The landing gear light indicated a problem. The captain, first officer and flight engineer of Eastern Air Lines Flight 401 tried to figure out what was wrong. They removed the light assembly and the flight engineer left his position to go to the avionics bay and investigate. They were so preoccupied with a burnt out light bulb that they didn’t notice the altitude alarm which started sounding at the flight engineer’s workstation. The autopilot had been accidentally disengaged and the Lockheed Tristar hit the ground at 229 miles an hour near Miami International Airport. The crash in December 1972 was one of the worst in US aviation history.
Pilots are trained to perform tasks concurrently but the problem of highly experienced aircrews suffering accidents caused by a preoccupation with a single issue has been noted since the Second World War. Ergonomics pioneers such as Alphonse Chapanis showed that training alone was not enough and that even the most experienced pilots could and would fail due to environmental factors. The attachment of a wheel to landing controls and a triangle to flaps controls to allow them to be easily distinguished by touch alone is part of Alphonse’s legacy that is still used in cockpits today.
Driver safety is another area where distractions are a significant cause of accidents. Some distractions such as phoning or texting while driving are well known. Other distractions such as overloading the driver with street signage are only just starting to be appreciated. New signage has been introduced without reference to existing signage. The result is too much information for a driver to absorb and a reduction in competency for the core task being performed. In effect, the signage is a distraction that prevents drivers from focusing on the risks in front of them. For example, signage saying watch out for the zebra crossing may reduce the level of attention paid to the actual zebra crossing. Shared Space is a new approach to urban street design that seeks to reduce instructional inputs to drivers by removing street signs, road markings and distinctions for pedestrian space. Paradoxically, drivers tend to respond by increasing their situational awareness and reducing their speed due to a sense of uncertainty over their right of way. Basically, they can’t drive by autopilot and are forced to concentrate.
There is a very real possibility that users of computing systems are also suffering from information overload when it comes to warnings and advice. What could we learn from aircraft safety and driver education? Firstly, the best way to help computer users might be to simplify and reduce the number of risk warnings. This seems counterintuitive since our mission as security educators is taken by some to mean communicating as much advice to as many as possible. However, the sheer number of advisories makes it difficult to differentiate between the peripheral (the burnt out light bulb) and the critical (the rate of descent). The vast majority of public safety messages are mono-thematic and rarely try to influence more than one behavioural response at a time. Public safety messages tend to run longer than information security messages which are usually rotated on a monthly basis. Is it possible that 12 security messages a year is too much? Why are security messages changed every month?

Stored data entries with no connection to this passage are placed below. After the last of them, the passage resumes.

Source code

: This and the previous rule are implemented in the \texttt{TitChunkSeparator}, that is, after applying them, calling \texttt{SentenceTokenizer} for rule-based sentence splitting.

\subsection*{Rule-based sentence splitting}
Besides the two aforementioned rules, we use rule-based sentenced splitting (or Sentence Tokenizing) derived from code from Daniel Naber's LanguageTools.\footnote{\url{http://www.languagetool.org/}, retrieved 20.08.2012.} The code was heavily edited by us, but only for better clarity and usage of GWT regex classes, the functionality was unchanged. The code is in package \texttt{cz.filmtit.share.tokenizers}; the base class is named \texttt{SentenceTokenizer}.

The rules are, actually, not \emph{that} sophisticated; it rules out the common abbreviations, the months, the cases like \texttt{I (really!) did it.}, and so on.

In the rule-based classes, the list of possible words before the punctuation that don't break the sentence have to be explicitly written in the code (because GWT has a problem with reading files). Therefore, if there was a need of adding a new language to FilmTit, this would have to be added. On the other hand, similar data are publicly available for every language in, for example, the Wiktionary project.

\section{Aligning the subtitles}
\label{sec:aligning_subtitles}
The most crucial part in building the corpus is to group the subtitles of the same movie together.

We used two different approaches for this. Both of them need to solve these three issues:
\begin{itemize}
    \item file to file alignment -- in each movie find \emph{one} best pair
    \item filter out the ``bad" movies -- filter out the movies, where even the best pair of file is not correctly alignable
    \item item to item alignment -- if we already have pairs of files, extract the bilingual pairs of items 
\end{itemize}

Who decided that a lunar cycle was the optimal way to influence behavioural compliance?
Secondly, advice needs to take into account existing sensory inputs. What other advice have people been given and how does it relate? How are people going to contextualise the new advice? What tasks are people trying to achieve and how does the advice relate to those tasks? If the addition of more advice is going to cause sensory overload then it’s definitely time to simplify.
To succeed in behavioural compliance we need to keep things simple and focus our efforts rather than dissipate them according to an arbitrary schedule. In business, we usually try to do more with less. Maybe to be successful in the information security awareness field we need to do less with more.